### [DATA PROVIDED]

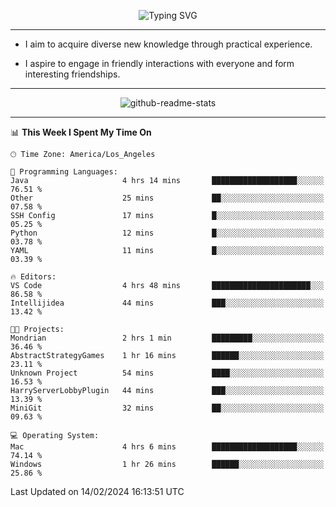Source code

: <p align="center">
  <img src="https://readme-typing-svg.demolab.com?font=Fira+Code&weight=500&size=32&duration=2500&pause=1600&center=true&vCenter=true&random=false&width=1024&height=64&lines=Hi+there+%F0%9F%91%8B;I'm+delighted+you+could+make+it+here+%F0%9F%8E%89;I'm+Harry%2C+a+college+student+still+finding+my+way" alt="Typing SVG" />
</p>


---


- I aim to acquire diverse new knowledge through practical experience.

- I aspire to engage in friendly interactions with everyone and form interesting friendships.


---


<p align="center">
  <img src="https://github-readme-stats.vercel.app/api?username=Harry-Jing&show_icons=true" alt="github-readme-stats"/>
</p>


---

<!--START_SECTION:waka-->
📊 **This Week I Spent My Time On** 

```text
🕑︎ Time Zone: America/Los_Angeles

💬 Programming Languages: 
Java                     4 hrs 14 mins       ███████████████████░░░░░░   76.51 % 
Other                    25 mins             ██░░░░░░░░░░░░░░░░░░░░░░░   07.58 % 
SSH Config               17 mins             █░░░░░░░░░░░░░░░░░░░░░░░░   05.25 % 
Python                   12 mins             █░░░░░░░░░░░░░░░░░░░░░░░░   03.78 % 
YAML                     11 mins             █░░░░░░░░░░░░░░░░░░░░░░░░   03.39 % 

🔥 Editors: 
VS Code                  4 hrs 48 mins       ██████████████████████░░░   86.58 % 
Intellijidea             44 mins             ███░░░░░░░░░░░░░░░░░░░░░░   13.42 % 

🐱‍💻 Projects: 
Mondrian                 2 hrs 1 min         █████████░░░░░░░░░░░░░░░░   36.46 % 
AbstractStrategyGames    1 hr 16 mins        ██████░░░░░░░░░░░░░░░░░░░   23.11 % 
Unknown Project          54 mins             ████░░░░░░░░░░░░░░░░░░░░░   16.53 % 
HarryServerLobbyPlugin   44 mins             ███░░░░░░░░░░░░░░░░░░░░░░   13.39 % 
MiniGit                  32 mins             ██░░░░░░░░░░░░░░░░░░░░░░░   09.63 % 

💻 Operating System: 
Mac                      4 hrs 6 mins        ███████████████████░░░░░░   74.14 % 
Windows                  1 hr 26 mins        ██████░░░░░░░░░░░░░░░░░░░   25.86 % 
```


 Last Updated on 14/02/2024 16:13:51 UTC
<!--END_SECTION:waka-->

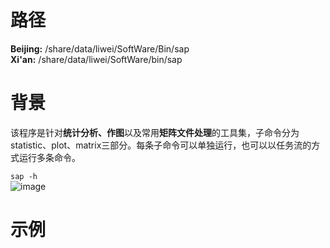 路径  
===
**Beijing:** /share/data/liwei/SoftWare/Bin/sap  
**Xi'an:** /share/data/liwei/SoftWare/bin/sap

# 背景
该程序是针对**统计分析、作图**以及常用**矩阵文件处理**的工具集，子命令分为statistic、plot、matrix三部分。每条子命令可以单独运行，也可以以任务流的方式运行多条命令。  

```sap -h```  
![image](https://github.com/li200601/sap/tree/master/images/main.png)
# 示例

### [ASSIGNMENT]
Copy out every line of the listing where the word "readme" occurs.

### [RESPONSE FOR THIS EXERCISE]
  <img src="https://readme-typing-svg.demolab.com?font=Fira+Code&weight=500&size=32&duration=2500&pause=1600&center=true&vCenter=true&random=false&width=1024&height=64&lines=Hi+there+%F0%9F%91%8B;I'm+delighted+you+could+make+it+here+%F0%9F%8E%89;I'm+Harry%2C+a+college+student+still+finding+my+way" alt="Typing SVG" />
  <img src="https://github-readme-stats.vercel.app/api?username=Harry-Jing&show_icons=true" alt="github-readme-stats"/>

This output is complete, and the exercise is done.